Record set:
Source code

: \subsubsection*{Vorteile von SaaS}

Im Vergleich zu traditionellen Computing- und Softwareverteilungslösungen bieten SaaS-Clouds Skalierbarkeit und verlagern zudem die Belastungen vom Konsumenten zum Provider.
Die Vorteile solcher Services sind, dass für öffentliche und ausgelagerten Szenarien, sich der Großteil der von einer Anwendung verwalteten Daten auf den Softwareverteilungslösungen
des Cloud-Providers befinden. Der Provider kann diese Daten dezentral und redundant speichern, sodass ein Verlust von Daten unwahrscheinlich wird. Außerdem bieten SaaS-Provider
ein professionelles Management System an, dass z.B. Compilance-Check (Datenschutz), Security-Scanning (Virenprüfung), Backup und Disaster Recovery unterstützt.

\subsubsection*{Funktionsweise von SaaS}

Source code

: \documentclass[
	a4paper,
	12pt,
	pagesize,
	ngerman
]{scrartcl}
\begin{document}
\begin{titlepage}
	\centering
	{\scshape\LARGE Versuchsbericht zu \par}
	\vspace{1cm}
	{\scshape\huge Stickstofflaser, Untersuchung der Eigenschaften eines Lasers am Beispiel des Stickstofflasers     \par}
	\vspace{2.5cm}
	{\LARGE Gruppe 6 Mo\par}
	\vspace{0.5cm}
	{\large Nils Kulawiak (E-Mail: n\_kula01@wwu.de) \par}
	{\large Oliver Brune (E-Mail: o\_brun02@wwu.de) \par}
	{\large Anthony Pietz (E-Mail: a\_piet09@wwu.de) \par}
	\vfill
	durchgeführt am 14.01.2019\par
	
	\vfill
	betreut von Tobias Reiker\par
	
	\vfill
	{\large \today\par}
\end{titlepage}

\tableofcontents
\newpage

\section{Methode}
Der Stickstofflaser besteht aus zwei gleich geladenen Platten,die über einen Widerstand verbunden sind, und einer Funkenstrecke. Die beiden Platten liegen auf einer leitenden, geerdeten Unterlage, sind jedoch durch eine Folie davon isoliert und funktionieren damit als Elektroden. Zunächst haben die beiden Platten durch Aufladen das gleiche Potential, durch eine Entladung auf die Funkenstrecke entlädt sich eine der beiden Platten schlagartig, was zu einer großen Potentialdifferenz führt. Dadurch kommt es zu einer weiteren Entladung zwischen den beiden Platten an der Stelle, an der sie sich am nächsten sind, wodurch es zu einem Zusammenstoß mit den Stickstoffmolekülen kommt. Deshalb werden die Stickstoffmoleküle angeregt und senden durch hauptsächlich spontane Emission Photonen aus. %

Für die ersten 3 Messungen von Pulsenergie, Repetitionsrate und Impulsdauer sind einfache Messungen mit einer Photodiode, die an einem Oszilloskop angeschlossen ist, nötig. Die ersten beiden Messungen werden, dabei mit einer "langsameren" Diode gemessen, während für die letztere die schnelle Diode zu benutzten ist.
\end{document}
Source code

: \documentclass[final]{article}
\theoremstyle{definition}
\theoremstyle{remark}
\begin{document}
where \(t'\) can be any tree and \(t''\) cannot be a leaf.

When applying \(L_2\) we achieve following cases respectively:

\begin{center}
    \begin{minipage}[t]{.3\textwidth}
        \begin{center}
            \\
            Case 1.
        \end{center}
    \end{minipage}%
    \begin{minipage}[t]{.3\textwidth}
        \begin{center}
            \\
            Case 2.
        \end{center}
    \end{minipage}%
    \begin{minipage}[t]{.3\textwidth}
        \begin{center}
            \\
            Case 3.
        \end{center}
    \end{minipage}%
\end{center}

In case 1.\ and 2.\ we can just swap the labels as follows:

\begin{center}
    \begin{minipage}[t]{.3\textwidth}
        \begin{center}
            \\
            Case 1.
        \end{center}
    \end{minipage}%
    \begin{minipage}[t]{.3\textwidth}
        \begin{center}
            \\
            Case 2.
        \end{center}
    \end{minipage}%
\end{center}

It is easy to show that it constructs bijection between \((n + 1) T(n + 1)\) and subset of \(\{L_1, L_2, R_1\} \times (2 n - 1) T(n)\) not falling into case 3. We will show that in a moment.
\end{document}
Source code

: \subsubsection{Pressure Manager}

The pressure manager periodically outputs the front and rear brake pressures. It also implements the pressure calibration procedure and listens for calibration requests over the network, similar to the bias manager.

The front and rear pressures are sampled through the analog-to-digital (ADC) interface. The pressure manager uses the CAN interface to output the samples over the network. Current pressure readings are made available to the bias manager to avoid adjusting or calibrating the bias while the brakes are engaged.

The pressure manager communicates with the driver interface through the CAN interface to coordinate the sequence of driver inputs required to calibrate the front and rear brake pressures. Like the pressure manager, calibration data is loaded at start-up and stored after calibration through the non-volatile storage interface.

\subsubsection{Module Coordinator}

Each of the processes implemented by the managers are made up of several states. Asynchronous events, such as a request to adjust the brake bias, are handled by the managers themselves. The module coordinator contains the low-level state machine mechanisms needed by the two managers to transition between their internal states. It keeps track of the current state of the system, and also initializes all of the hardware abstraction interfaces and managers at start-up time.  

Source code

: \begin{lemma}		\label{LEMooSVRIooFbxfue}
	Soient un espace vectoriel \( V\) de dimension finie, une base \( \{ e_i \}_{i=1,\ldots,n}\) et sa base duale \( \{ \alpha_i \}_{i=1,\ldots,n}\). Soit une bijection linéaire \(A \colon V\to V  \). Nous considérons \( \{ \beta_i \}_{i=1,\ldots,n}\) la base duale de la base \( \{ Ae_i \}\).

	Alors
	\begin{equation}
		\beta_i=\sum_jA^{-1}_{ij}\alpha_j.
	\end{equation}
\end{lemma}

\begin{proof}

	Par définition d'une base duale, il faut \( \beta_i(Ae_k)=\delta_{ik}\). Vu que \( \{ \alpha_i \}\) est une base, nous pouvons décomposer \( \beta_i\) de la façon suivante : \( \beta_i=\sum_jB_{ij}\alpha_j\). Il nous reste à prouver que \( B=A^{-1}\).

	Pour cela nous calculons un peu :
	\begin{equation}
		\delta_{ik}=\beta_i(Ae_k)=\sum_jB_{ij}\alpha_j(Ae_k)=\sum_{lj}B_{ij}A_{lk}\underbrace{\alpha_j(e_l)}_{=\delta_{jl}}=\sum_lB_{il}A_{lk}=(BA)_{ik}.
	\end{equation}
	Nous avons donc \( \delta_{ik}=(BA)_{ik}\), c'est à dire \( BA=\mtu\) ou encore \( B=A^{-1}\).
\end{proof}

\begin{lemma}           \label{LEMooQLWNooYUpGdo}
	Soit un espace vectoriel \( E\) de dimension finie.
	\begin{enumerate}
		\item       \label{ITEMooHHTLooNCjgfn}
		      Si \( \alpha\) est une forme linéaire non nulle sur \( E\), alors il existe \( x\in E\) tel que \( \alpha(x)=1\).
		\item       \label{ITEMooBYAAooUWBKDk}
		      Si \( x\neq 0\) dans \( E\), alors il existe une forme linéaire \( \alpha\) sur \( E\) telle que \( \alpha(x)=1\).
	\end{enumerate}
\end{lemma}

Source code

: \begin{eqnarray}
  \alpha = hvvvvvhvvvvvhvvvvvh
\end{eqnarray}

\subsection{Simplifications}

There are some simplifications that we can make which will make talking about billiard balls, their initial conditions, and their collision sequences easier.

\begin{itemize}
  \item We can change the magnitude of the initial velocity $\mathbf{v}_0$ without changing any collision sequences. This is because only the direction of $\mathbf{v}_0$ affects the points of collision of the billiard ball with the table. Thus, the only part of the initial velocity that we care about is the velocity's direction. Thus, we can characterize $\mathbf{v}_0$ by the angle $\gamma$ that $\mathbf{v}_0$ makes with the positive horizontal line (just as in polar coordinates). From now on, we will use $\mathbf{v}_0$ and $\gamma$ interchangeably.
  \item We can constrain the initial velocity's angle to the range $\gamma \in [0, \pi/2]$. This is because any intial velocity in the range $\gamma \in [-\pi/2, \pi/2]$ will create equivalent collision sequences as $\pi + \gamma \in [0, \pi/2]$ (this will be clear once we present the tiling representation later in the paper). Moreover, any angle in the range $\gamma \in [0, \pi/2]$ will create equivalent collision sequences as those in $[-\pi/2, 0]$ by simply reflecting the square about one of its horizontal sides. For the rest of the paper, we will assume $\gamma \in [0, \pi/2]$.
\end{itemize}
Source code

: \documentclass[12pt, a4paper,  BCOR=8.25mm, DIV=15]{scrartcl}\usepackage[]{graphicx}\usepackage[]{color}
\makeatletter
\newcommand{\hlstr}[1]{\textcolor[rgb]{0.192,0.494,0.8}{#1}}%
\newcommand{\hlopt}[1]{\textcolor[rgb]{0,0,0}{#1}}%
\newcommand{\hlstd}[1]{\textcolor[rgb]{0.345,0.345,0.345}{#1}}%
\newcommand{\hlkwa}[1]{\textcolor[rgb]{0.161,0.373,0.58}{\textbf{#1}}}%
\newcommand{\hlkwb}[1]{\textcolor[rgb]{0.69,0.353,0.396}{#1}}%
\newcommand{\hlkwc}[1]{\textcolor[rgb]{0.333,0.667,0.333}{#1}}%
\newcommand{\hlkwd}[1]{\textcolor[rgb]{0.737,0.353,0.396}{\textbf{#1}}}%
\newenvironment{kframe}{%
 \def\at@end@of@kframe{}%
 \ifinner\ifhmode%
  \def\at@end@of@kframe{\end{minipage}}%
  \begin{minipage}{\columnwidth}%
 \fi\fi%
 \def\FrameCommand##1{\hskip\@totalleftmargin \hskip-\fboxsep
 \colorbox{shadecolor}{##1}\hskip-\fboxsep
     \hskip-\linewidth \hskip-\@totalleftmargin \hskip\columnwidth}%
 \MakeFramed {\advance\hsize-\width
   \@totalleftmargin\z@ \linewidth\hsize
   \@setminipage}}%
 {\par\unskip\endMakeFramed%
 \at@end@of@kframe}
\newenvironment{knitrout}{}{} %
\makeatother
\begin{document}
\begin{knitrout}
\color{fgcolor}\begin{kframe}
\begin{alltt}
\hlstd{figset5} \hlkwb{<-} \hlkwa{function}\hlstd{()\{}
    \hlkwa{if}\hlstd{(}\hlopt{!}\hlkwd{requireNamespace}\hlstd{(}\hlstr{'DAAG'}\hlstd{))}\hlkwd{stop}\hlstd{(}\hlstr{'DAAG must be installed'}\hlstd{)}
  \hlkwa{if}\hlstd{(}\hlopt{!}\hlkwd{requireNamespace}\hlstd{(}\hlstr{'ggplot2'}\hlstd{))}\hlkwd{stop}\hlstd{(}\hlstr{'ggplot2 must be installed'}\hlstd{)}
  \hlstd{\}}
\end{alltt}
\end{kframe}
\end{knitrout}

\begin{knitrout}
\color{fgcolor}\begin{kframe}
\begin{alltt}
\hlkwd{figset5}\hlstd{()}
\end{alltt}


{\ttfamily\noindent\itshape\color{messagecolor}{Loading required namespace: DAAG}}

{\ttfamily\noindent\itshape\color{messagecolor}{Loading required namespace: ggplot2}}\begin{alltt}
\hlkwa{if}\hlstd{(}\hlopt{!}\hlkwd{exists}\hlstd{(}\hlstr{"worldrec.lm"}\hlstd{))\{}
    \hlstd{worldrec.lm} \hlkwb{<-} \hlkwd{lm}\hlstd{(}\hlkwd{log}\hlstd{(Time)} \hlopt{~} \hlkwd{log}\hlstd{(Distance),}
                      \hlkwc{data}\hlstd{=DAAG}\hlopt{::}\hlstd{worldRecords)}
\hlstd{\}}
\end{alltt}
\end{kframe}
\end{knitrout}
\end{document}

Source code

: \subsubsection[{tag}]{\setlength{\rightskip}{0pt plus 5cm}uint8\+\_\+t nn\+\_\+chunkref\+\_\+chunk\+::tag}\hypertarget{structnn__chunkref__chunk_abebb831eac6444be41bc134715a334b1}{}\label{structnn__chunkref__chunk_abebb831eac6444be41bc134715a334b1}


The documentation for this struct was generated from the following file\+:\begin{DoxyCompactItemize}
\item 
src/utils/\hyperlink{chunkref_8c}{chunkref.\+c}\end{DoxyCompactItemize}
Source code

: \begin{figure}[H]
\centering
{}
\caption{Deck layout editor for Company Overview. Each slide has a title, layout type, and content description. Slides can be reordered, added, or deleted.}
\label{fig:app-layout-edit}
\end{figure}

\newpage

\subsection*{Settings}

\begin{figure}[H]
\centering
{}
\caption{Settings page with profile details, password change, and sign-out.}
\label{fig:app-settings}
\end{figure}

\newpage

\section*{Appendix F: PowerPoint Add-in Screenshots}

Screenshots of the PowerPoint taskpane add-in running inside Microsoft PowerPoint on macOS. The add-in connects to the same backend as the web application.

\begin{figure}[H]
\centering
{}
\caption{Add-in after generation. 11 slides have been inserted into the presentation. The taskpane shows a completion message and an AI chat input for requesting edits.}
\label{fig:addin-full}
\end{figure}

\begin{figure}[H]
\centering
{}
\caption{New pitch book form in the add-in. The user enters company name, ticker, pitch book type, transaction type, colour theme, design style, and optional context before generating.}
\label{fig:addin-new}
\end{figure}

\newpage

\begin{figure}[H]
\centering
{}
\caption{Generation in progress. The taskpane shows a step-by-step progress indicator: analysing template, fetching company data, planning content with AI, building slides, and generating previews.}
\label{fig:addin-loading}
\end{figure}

What is needed: Each line holding "newcommand" should be copied from the material above.

Expected output:
\newcommand{\hlstr}[1]{\textcolor[rgb]{0.192,0.494,0.8}{#1}}%
\newcommand{\hlopt}[1]{\textcolor[rgb]{0,0,0}{#1}}%
\newcommand{\hlstd}[1]{\textcolor[rgb]{0.345,0.345,0.345}{#1}}%
\newcommand{\hlkwa}[1]{\textcolor[rgb]{0.161,0.373,0.58}{\textbf{#1}}}%
\newcommand{\hlkwb}[1]{\textcolor[rgb]{0.69,0.353,0.396}{#1}}%
\newcommand{\hlkwc}[1]{\textcolor[rgb]{0.333,0.667,0.333}{#1}}%
\newcommand{\hlkwd}[1]{\textcolor[rgb]{0.737,0.353,0.396}{\textbf{#1}}}%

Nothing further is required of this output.